But it didn’t matter. Because this world had its own rules, and Charles and Iris had broken them all.
“Now get out of my office.” Walter grinned, and it was the ugliest sight Charles had ever seen outside of wartime.
“He can’t do that,” said Iris for the third or fourth time. “He just can’t.”
“He can.” Charles took another swig of brandy and massaged his temples, while Iris stood still, hands fixed to her hips, vibrating with anger.
“I should go down there,” she continued. “Give that schmuck a piece of my mind.”
“All you’ll give him is an excuse to inform on us to the Un-American Activities Committee,” Charles snapped.
“Well, we have to do something!”
“No, we don’t,” said Charles. “We lost, Iris.”
A knock sounded. Charles and Iris shared a wordless look—Are you expecting company? No, are you? No.—before Charles rose and walked to the door.
Eleanor stood in the hallway wrapped in a man’s coat, her fashionably short hair disheveled, an enormous pair of sunglasses obscuring her eyes. Once Charles had opened the door, she removed them, and he heard Iris gasp behind him as they both took in her black eye.

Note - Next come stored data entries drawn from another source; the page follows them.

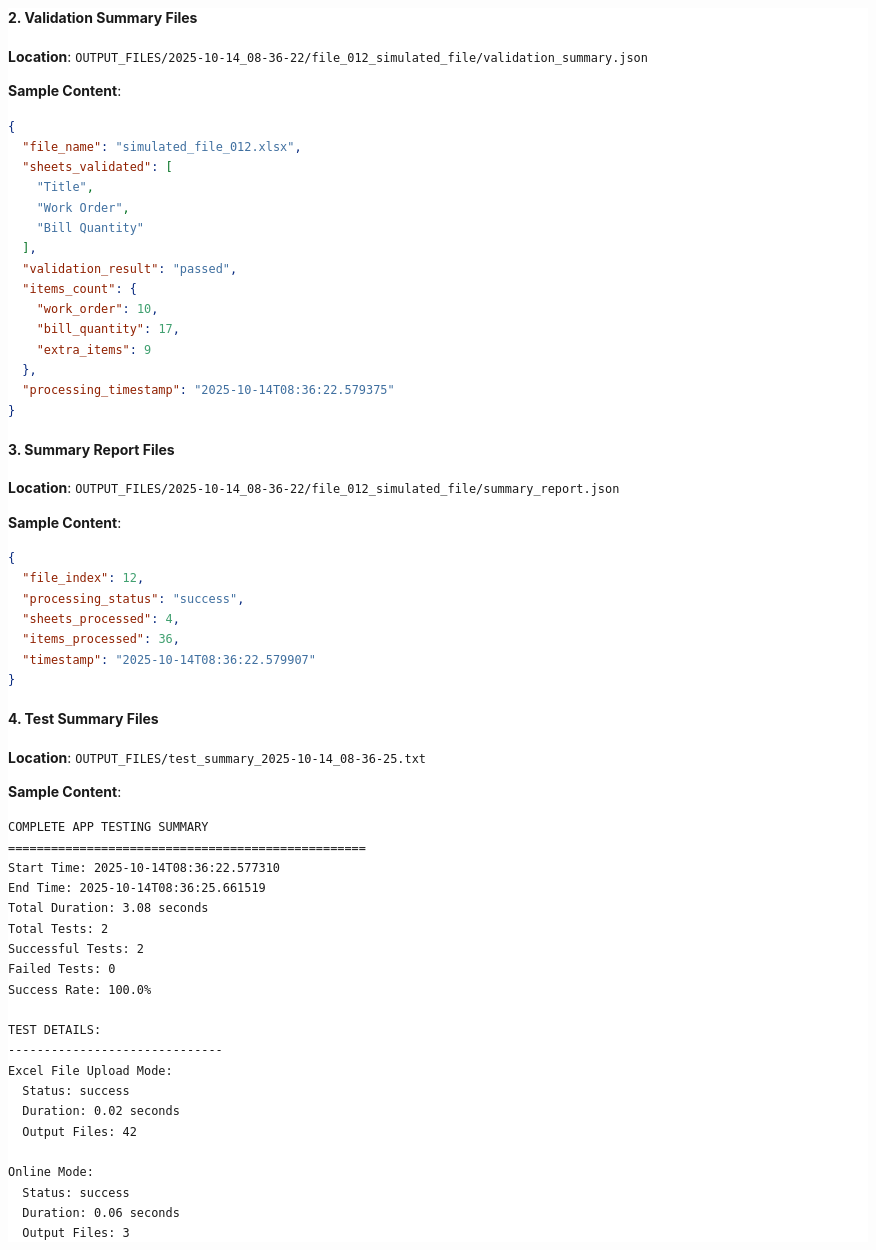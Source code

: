 #### 2. Validation Summary Files
**Location**: `OUTPUT_FILES/2025-10-14_08-36-22/file_012_simulated_file/validation_summary.json`

**Sample Content**:
```json
{
  "file_name": "simulated_file_012.xlsx",
  "sheets_validated": [
    "Title",
    "Work Order",
    "Bill Quantity"
  ],
  "validation_result": "passed",
  "items_count": {
    "work_order": 10,
    "bill_quantity": 17,
    "extra_items": 9
  },
  "processing_timestamp": "2025-10-14T08:36:22.579375"
}
```

#### 3. Summary Report Files
**Location**: `OUTPUT_FILES/2025-10-14_08-36-22/file_012_simulated_file/summary_report.json`

**Sample Content**:
```json
{
  "file_index": 12,
  "processing_status": "success",
  "sheets_processed": 4,
  "items_processed": 36,
  "timestamp": "2025-10-14T08:36:22.579907"
}
```

#### 4. Test Summary Files
**Location**: `OUTPUT_FILES/test_summary_2025-10-14_08-36-25.txt`

**Sample Content**:
```
COMPLETE APP TESTING SUMMARY
==================================================
Start Time: 2025-10-14T08:36:22.577310
End Time: 2025-10-14T08:36:25.661519
Total Duration: 3.08 seconds
Total Tests: 2
Successful Tests: 2
Failed Tests: 0
Success Rate: 100.0%

TEST DETAILS:
------------------------------
Excel File Upload Mode:
  Status: success
  Duration: 0.02 seconds
  Output Files: 42

Online Mode:
  Status: success
  Duration: 0.06 seconds
  Output Files: 3
```
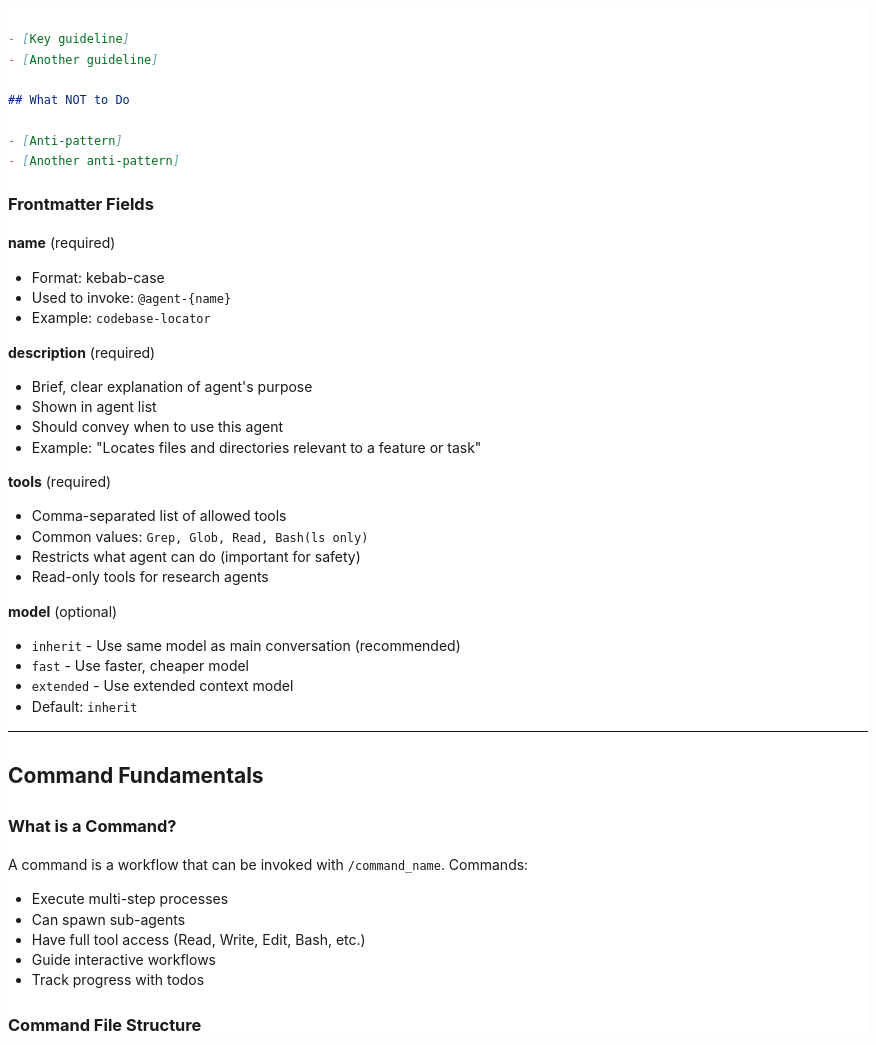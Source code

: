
 ```markdown

- [Key guideline]
- [Another guideline]

## What NOT to Do

- [Anti-pattern]
- [Another anti-pattern]
```

### Frontmatter Fields

**name** (required)

- Format: kebab-case
- Used to invoke: `@agent-{name}`
- Example: `codebase-locator`

**description** (required)

- Brief, clear explanation of agent's purpose
- Shown in agent list
- Should convey when to use this agent
- Example: "Locates files and directories relevant to a feature or task"

**tools** (required)

- Comma-separated list of allowed tools
- Common values: `Grep, Glob, Read, Bash(ls only)`
- Restricts what agent can do (important for safety)
- Read-only tools for research agents

**model** (optional)

- `inherit` - Use same model as main conversation (recommended)
- `fast` - Use faster, cheaper model
- `extended` - Use extended context model
- Default: `inherit`

---

## Command Fundamentals

### What is a Command?

A command is a workflow that can be invoked with `/command_name`. Commands:

- Execute multi-step processes
- Can spawn sub-agents
- Have full tool access (Read, Write, Edit, Bash, etc.)
- Guide interactive workflows
- Track progress with todos

### Command File Structure
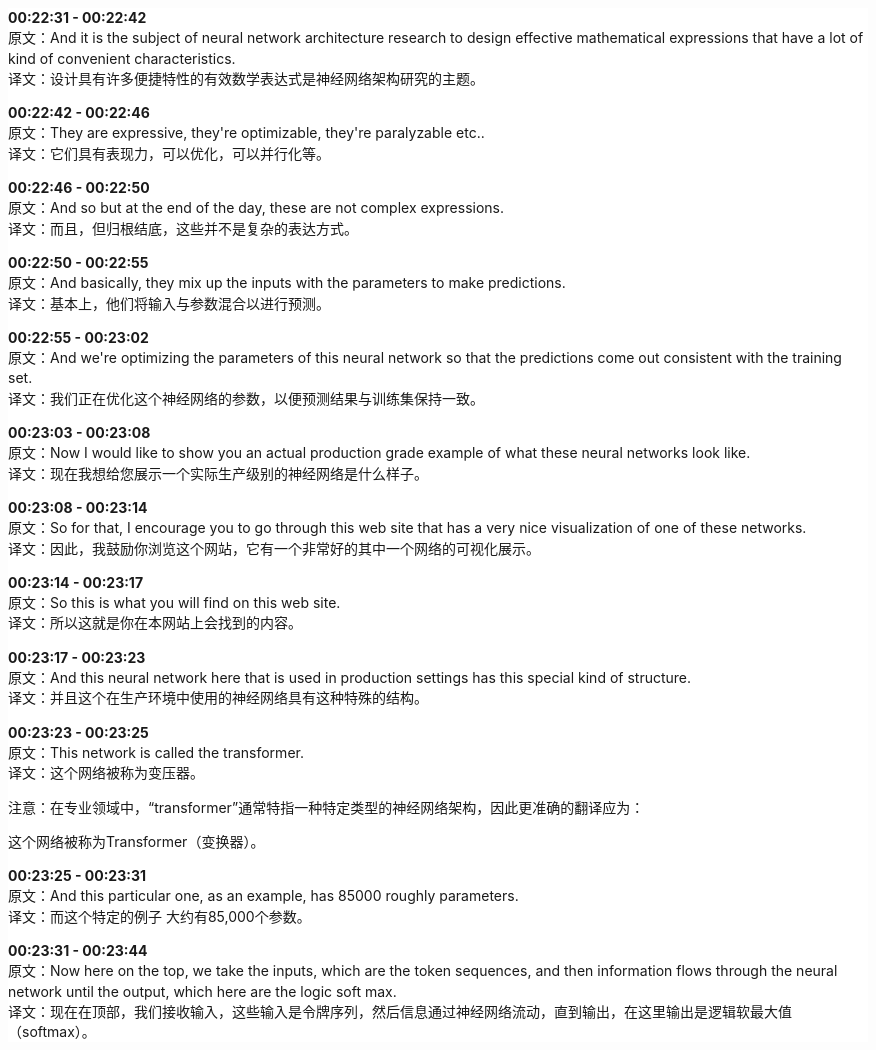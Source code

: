 **00:22:31 - 00:22:42**  
原文：And it is the subject of neural network architecture research to design effective mathematical expressions that have a lot of kind of convenient characteristics.  
译文：设计具有许多便捷特性的有效数学表达式是神经网络架构研究的主题。  

**00:22:42 - 00:22:46**  
原文：They are expressive, they're optimizable, they're paralyzable etc..  
译文：它们具有表现力，可以优化，可以并行化等。  

**00:22:46 - 00:22:50**  
原文：And so but at the end of the day, these are not complex expressions.  
译文：而且，但归根结底，这些并不是复杂的表达方式。  

**00:22:50 - 00:22:55**  
原文：And basically, they mix up the inputs with the parameters to make predictions.  
译文：基本上，他们将输入与参数混合以进行预测。  

**00:22:55 - 00:23:02**  
原文：And we're optimizing the parameters of this neural network so that the predictions come out consistent with the training set.  
译文：我们正在优化这个神经网络的参数，以便预测结果与训练集保持一致。  

**00:23:03 - 00:23:08**  
原文：Now I would like to show you an actual production grade example of what these neural networks look like.  
译文：现在我想给您展示一个实际生产级别的神经网络是什么样子。  

**00:23:08 - 00:23:14**  
原文：So for that, I encourage you to go through this web site that has a very nice visualization of one of these networks.  
译文：因此，我鼓励你浏览这个网站，它有一个非常好的其中一个网络的可视化展示。  

**00:23:14 - 00:23:17**  
原文：So this is what you will find on this web site.  
译文：所以这就是你在本网站上会找到的内容。  

**00:23:17 - 00:23:23**  
原文：And this neural network here that is used in production settings has this special kind of structure.  
译文：并且这个在生产环境中使用的神经网络具有这种特殊的结构。  

**00:23:23 - 00:23:25**  
原文：This network is called the transformer.  
译文：这个网络被称为变压器。  

注意：在专业领域中，“transformer”通常特指一种特定类型的神经网络架构，因此更准确的翻译应为：

这个网络被称为Transformer（变换器）。  

**00:23:25 - 00:23:31**  
原文：And this particular one, as an example, has 85000 roughly parameters.  
译文：而这个特定的例子 大约有85,000个参数。  

**00:23:31 - 00:23:44**  
原文：Now here on the top, we take the inputs, which are the token sequences, and then information flows through the neural network until the output, which here are the logic soft max.  
译文：现在在顶部，我们接收输入，这些输入是令牌序列，然后信息通过神经网络流动，直到输出，在这里输出是逻辑软最大值（softmax）。  
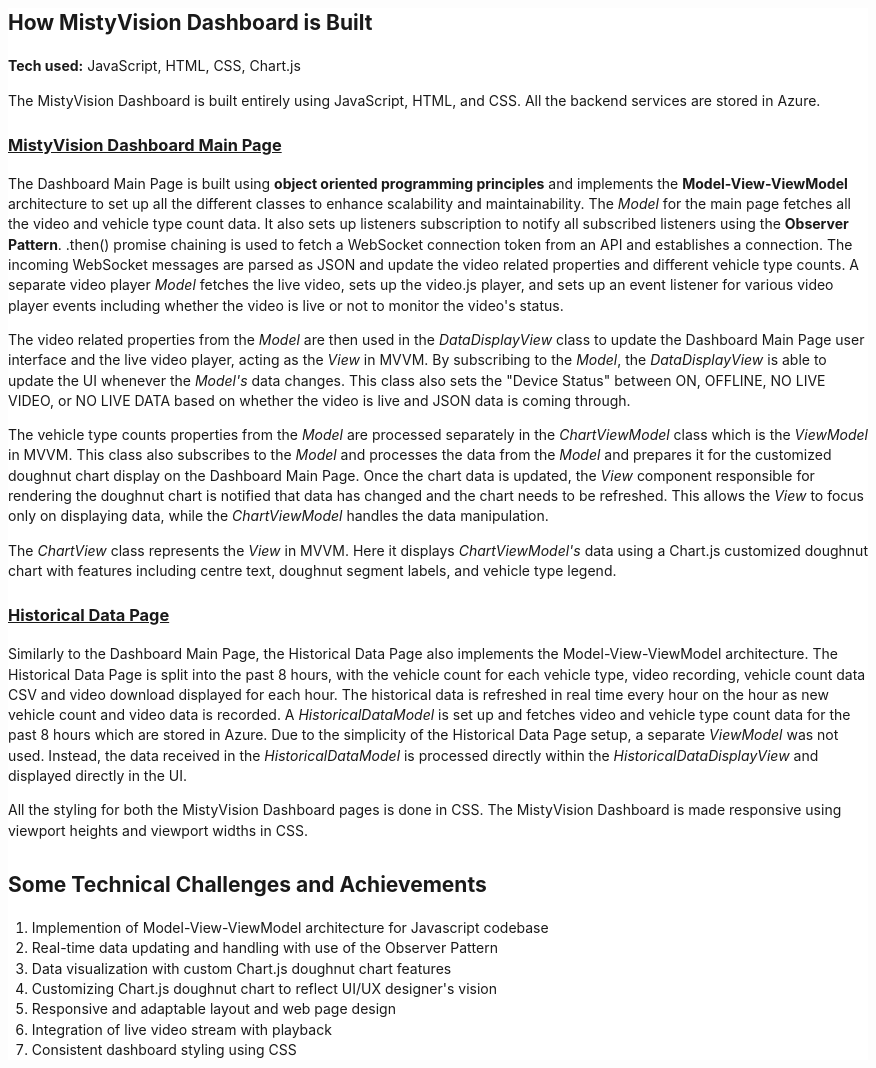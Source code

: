##  How MistyVision Dashboard is Built
**Tech used:** JavaScript, HTML, CSS, Chart.js

The MistyVision Dashboard is built entirely using JavaScript, HTML, and CSS. All the backend services are stored in Azure.

### <ins>MistyVision Dashboard Main Page<ins>
The Dashboard Main Page is built using **object oriented programming principles** and implements the **Model-View-ViewModel** architecture to set up all the different classes to enhance scalability and maintainability. The *Model* for the main page fetches all the video and vehicle type count data. It also sets up listeners subscription to notify all subscribed listeners using the **Observer Pattern**. .then() promise chaining is used to fetch a WebSocket connection token from an API and establishes a connection. The incoming WebSocket messages are parsed as JSON and update the video related properties and different vehicle type counts.
A separate video player *Model* fetches the live video, sets up the video.js player, and sets up an event listener for various video player events including whether the video is live or not to monitor the video's status. 

The video related properties from the *Model* are then used in the *DataDisplayView* class to update the Dashboard Main Page user interface and the live video player, acting as the *View* in MVVM. By subscribing to the *Model*, the *DataDisplayView* is able to update the UI whenever the *Model's* data changes. This class also sets the "Device Status" between ON, OFFLINE, NO LIVE VIDEO, or NO LIVE DATA based on whether the video is live and JSON data is coming through.

The vehicle type counts properties from the *Model* are processed separately in the *ChartViewModel* class which is the *ViewModel* in MVVM. This class also subscribes to the *Model* and processes the data from the *Model* and prepares it for the customized doughnut chart display on the Dashboard Main Page. Once the chart data is updated, the *View* component responsible for rendering the doughnut chart is notified that data has changed and the chart needs to be refreshed. This allows the *View* to focus only on displaying data, while the *ChartViewModel* handles the data manipulation.

The *ChartView* class represents the *View* in MVVM. Here it displays *ChartViewModel's* data using a Chart.js customized doughnut chart with features including centre text, doughnut segment labels, and vehicle type legend.

### <ins>Historical Data Page<ins>
Similarly to the Dashboard Main Page, the Historical Data Page also implements the Model-View-ViewModel architecture. The Historical Data Page is split into the past 8 hours, with the vehicle count for each vehicle type, video recording, vehicle count data CSV and video download displayed for each hour. The historical data is refreshed in real time every hour on the hour as new vehicle count and video data is recorded. A *HistoricalDataModel* is set up and fetches video and vehicle type count data for the past 8 hours which are stored in Azure. Due to the simplicity of the Historical Data Page setup, a separate *ViewModel* was not used. Instead, the data received in the *HistoricalDataModel* is processed directly within the *HistoricalDataDisplayView* and displayed directly in the UI. 

All the styling for both the MistyVision Dashboard pages is done in CSS. The MistyVision Dashboard is made responsive using viewport heights and viewport widths in CSS.

## Some Technical Challenges and Achievements
1. Implemention of Model-View-ViewModel architecture for Javascript codebase
2. Real-time data updating and handling with use of the Observer Pattern
3. Data visualization with custom Chart.js doughnut chart features
4. Customizing Chart.js doughnut chart to reflect UI/UX designer's vision
5. Responsive and adaptable layout and web page design
6. Integration of live video stream with playback
7. Consistent dashboard styling using CSS
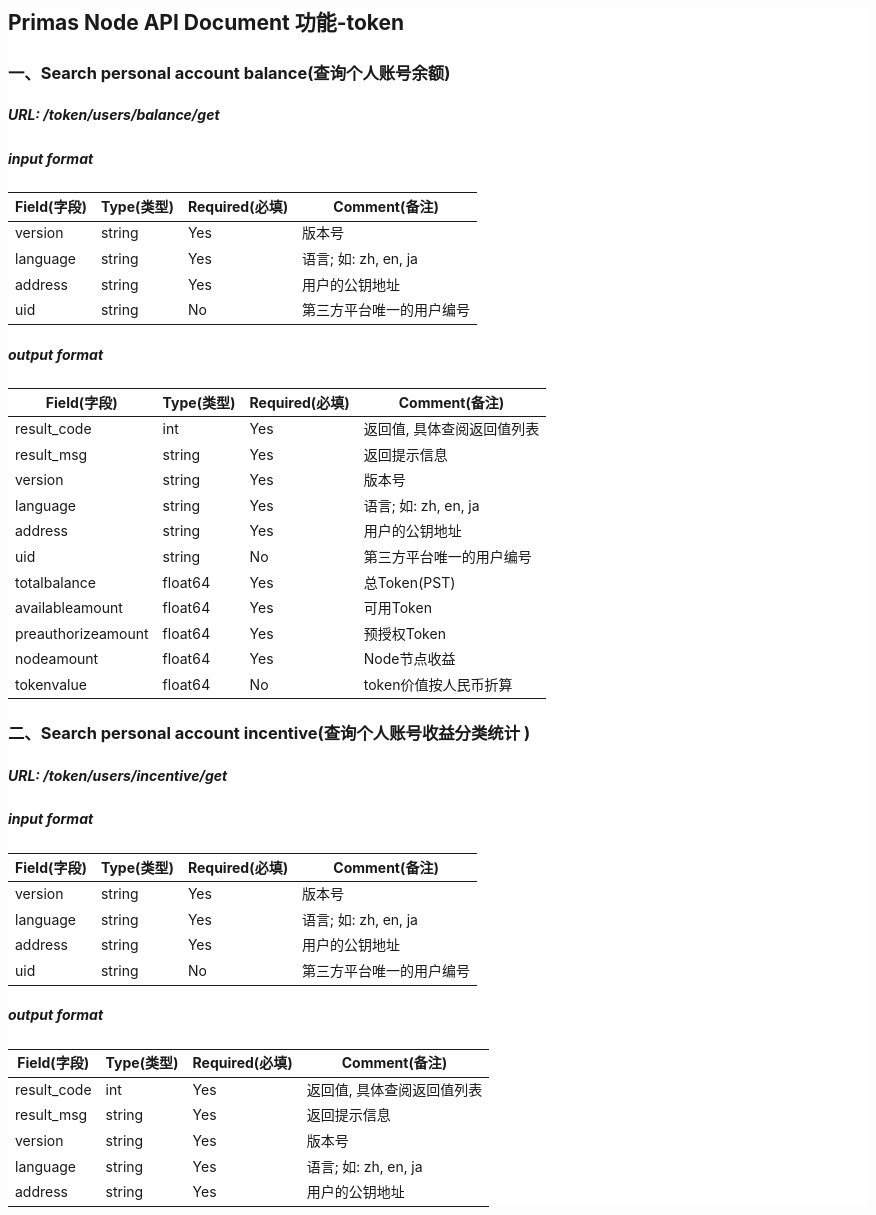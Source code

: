 ## Primas Node API Document 功能-token
### 一、Search personal account balance(查询个人账号余额)
##### URL: /token/users/balance/get
##### input format
| Field(字段) | Type(类型) | Required(必填) | Comment(备注) |
| ------------ | ------------- | ------------ | ------------- | 
| version	| string	| Yes	| 版本号 |
| language	| string	| Yes	| 语言; 如: zh, en, ja |
| address	| string	| Yes	| 用户的公钥地址 |
| uid	| string	| No	| 第三方平台唯一的用户编号 |
##### output format
| Field(字段) | Type(类型) | Required(必填) | Comment(备注) |
| ------------ | ------------- | ------------ | ------------- | 
| result_code	| int	| Yes	| 返回值, 具体查阅返回值列表 |
| result_msg	| string	| Yes	| 返回提示信息 |
| version	| string	| Yes	| 版本号 |
| language	| string	| Yes	| 语言; 如: zh, en, ja |
| address	| string	| Yes	| 用户的公钥地址 |
| uid	| string	| No	| 第三方平台唯一的用户编号 |
| totalbalance	 |float64	| Yes | 总Token(PST) |
| availableamount	 | float64	| Yes | 可用Token |
| preauthorizeamount	| float64 | Yes | 预授权Token |
| nodeamount	| float64	| Yes | Node节点收益 |
| tokenvalue	| float64	| No | token价值按人民币折算 |


### 二、Search personal account incentive(查询个人账号收益分类统计 )
##### URL: /token/users/incentive/get
##### input format
| Field(字段) | Type(类型) | Required(必填) | Comment(备注) |
| ------------ | ------------- | ------------ | ------------- | 
| version	| string	| Yes	| 版本号 |
| language	| string	| Yes	| 语言; 如: zh, en, ja |
| address	| string	| Yes	| 用户的公钥地址 |
| uid	| string	| No	| 第三方平台唯一的用户编号 |
##### output format
| Field(字段) | Type(类型) | Required(必填) | Comment(备注) |
| ------------ | ------------- | ------------ | ------------- | 
| result_code	| int	| Yes	| 返回值, 具体查阅返回值列表 |
| result_msg	| string	| Yes	| 返回提示信息 |
| version	| string	| Yes	| 版本号 |
| language	| string	| Yes	| 语言; 如: zh, en, ja |
| address	| string	| Yes	| 用户的公钥地址 |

“Come inside,” he said immediately, leading her in by the hand. He felt a rush of protectiveness over her, standing in their drafty hallway, looking so small and frail in that oversized coat. He realized, for the first time, that she couldn’t be much older than twenty-five.
“What happened?” Iris asked, enveloping Eleanor in her arms. “Oh, darling, what happened?”
“He gets like this sometimes,” Eleanor said, her voice stuffy with snot and tears. “I thought it was getting better. I thought I could manage it.” Iris led her to the couch and eased her down onto the seat. “It was bad this time,” she continued, her gaze unfocused. “The worst he has ever been. He only stopped because I told him…”
Her hands moved instinctively to her stomach, and Charles swore under his breath.
“Oh, sweetheart,” Iris whispered.
“I don’t know what to do,” Eleanor said, her breathing bubbling up into tiny sobs once more. “I can’t leave him. He works for my father.”
“Yes, you can,” said Charles. “You will.”
Iris looked over to him gratefully.
“I can’t,” Eleanor said, eyes streaming again. “The baby.”
“I shall kill him,” said Iris. “Truly. That man. That damn man, I am going to kill him.”
Charles could tell she meant it. The fury in her eyes, it was not hot, the kind that burns itself out like a candle. It was cold. Icy. Dangerous.
“Iris, stop,” he said as she made her way to the door. She ignored him. “Iris,” he repeated, “stop right there.” She froze, and he could tell it was sheer surprise more than anything else. He rarely ever spoke to her that way, like he was the man and she his wife. He didn’t much like the sound of it in his own mouth even now, but he couldn’t have Iris marching across town all gung ho, causing even more trouble when their situation was already so precarious.
“We have to be careful,” he said, more measured now. “We have to think.”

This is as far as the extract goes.